But within a year, most of the engineers who make the company's security software will be on the other side of the globe. Even the chief financial officer, chief technology officer, and the head of research and development will work out of the emerging Indian tech hubs of Pune and New Delhi.

After launching five startups, Solidcore chief executive Rosen Sharma says he would never build a company without outsourcing the relatively expensive and highly skilled tech jobs to low-paid contractors or local hires in developing countries.

"The British empire bought raw cotton inexpensively in India and sold the finished goods back in England," said Sharma, 31, who earned a Ph.D. in computer science from Cornell University. "Our raw material is intellectual power, which is cheap in India, and the finished product, our software, can be sold around the world."

With the drastically lower labor costs, Sharma can stretch $5.3 million in venture funding until the company finds paying customers.

Fiscal frugality after the dot-com bust forced hundreds of cash-strapped startups to slash costs by any means possible in early 2000, auctioning off expensive furniture and moving from swank office parks to cramped industrial lofts. Three years later, Silicon Valley investors are pressuring entrepreneurs to shrink personnel costs by as much as 60 percent by sending jobs overseas.

Within the past year, startups have taken the outsourcing trend to extreme lengths, migrating entire development teams to India, China, and Russia and leaving only skeletal crews in Silicon Valley and tech hubs such as Boston and Seattle.

"You either embrace this or die," said Warren Weiss, general partner at Menlo Park-based Foundation Capital. Earlier this year, one-third of the engineers at one of Weiss' portfolio companies, Walnut Creek-based software firm manageStar, moved to Asia.

"There's no way you can have a Silicon Valley company without outsourcing," Weiss said. "You simply can't make the numbers work."

But the rapid escalation of outsourcing worries some economists and venture capitalists.

Although startups rarely employ more than a few hundred people--often working for smaller salaries than big companies pay--they act as crucial incubators and entrepreneurial farm teams for established companies.

Outsourcing startup work could have disastrous long-term consequences, critics say, depriving Americans of unique business experience and minimizing the likelihood that the next Hewlett-Packard will get its start in a Palo Alto garage.

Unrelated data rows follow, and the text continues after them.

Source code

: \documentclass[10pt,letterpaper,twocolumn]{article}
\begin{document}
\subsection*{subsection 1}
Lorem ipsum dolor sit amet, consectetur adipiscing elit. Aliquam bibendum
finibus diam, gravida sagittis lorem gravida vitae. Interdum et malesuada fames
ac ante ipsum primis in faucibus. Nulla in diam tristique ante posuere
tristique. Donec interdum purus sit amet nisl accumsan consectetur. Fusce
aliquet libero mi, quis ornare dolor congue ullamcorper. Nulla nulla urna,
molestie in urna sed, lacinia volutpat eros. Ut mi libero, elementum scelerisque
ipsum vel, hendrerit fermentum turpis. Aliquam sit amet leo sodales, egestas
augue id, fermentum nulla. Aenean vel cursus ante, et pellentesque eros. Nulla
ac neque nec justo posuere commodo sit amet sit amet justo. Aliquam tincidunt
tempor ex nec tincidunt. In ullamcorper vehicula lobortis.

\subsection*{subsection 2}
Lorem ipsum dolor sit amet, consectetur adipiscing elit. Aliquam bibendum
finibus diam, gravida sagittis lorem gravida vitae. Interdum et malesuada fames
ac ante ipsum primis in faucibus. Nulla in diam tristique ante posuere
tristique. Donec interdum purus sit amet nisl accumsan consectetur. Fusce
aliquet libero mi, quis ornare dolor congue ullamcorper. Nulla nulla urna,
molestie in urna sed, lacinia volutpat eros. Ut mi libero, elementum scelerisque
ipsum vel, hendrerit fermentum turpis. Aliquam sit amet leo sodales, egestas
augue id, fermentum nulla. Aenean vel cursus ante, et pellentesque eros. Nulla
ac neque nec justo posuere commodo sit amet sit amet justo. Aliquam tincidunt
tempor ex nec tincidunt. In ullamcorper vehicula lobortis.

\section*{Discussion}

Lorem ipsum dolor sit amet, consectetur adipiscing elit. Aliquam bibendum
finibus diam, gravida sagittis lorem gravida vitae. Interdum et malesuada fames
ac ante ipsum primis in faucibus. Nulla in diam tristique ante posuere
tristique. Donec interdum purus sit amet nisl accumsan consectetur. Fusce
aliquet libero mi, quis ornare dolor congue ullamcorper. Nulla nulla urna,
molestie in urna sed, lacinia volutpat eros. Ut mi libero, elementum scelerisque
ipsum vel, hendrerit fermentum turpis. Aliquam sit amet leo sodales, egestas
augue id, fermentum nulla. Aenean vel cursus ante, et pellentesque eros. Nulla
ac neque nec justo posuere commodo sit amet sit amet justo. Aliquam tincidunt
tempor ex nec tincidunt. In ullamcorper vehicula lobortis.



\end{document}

"Silicon Valley isn't dead yet, but could outsourcing become a risk to the ecosystem?" asks Allen Morgan, managing director of Menlo Park-based venture firm Mayfield Fund. "Human beings aren't good at recognizing risks to the ecosystem when they're acting in their own self-interest--that's the case with the environment, and it might be the case now with Silicon Valley."

Although few researchers have tracked outsourcing at thousands of startups around the country, the phenomenon has reshaped the broader technology sector. Gartner Inc. predicts at least one out of 10 technology jobs in the United States will move overseas by the end of 2004.

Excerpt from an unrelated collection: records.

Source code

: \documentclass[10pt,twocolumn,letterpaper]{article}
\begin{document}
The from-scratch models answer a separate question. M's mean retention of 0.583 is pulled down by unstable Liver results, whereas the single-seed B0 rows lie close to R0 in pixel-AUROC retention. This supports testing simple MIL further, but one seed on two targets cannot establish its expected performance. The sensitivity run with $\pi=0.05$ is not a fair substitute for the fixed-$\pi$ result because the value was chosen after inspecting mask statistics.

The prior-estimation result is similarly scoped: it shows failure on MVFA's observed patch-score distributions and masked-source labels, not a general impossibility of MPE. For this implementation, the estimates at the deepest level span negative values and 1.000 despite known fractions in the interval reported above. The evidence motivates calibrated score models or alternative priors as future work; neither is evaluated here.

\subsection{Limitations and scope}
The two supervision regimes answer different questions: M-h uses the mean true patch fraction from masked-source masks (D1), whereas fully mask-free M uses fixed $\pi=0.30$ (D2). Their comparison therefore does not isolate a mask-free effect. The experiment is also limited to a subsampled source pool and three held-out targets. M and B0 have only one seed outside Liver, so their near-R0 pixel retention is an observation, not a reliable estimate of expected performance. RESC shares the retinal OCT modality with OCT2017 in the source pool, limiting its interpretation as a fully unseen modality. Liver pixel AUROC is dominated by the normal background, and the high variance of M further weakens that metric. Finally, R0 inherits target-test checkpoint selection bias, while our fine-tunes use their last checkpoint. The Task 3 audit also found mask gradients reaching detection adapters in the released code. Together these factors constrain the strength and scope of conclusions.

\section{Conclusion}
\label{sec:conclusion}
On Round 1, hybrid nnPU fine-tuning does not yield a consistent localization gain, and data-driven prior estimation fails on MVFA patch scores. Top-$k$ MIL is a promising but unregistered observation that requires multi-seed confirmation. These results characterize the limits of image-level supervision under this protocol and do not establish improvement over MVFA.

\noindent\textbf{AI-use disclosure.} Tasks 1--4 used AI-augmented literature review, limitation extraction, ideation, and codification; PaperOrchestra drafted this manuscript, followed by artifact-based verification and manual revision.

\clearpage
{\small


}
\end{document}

According to research firm IDC, foreign workers performed about 5 percent of information technology services for American companies this year, but by 2007, that share will grow to 23 percent.

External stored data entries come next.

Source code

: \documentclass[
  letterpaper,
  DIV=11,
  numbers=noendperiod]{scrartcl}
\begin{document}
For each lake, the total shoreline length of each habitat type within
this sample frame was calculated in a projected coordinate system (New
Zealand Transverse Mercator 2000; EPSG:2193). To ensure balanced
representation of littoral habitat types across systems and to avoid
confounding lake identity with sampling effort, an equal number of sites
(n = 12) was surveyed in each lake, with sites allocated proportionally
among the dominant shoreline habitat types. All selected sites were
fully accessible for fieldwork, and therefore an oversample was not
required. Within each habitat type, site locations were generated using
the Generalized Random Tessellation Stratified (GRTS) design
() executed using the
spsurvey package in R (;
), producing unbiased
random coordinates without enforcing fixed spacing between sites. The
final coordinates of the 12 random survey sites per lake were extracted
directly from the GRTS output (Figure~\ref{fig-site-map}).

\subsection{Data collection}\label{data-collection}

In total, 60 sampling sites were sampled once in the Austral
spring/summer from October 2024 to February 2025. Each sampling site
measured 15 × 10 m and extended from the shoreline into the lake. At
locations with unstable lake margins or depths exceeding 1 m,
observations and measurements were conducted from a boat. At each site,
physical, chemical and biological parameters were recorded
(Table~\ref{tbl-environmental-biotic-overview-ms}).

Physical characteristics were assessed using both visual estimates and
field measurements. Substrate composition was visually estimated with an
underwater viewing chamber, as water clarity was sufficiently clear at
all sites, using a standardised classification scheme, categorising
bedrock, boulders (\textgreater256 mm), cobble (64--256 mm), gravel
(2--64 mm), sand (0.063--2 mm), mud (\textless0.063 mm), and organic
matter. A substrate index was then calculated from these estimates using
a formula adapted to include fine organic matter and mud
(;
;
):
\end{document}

Entrepreneurs say the trend is downright feverish at startups because venture capitalists relentlessly focus on "burn rates"--the amount of money a company can afford to spend and still survive each month.

Before dot-com investors turned stingy, a typical software startup might have received an initial funding round of up to $15 million, which was expected to last about a year.

Many entrepreneurs today receive $3 million or less, and rarely more than $10 million, to finance a similar operation. That means founders can burn as little as $250,000 per month.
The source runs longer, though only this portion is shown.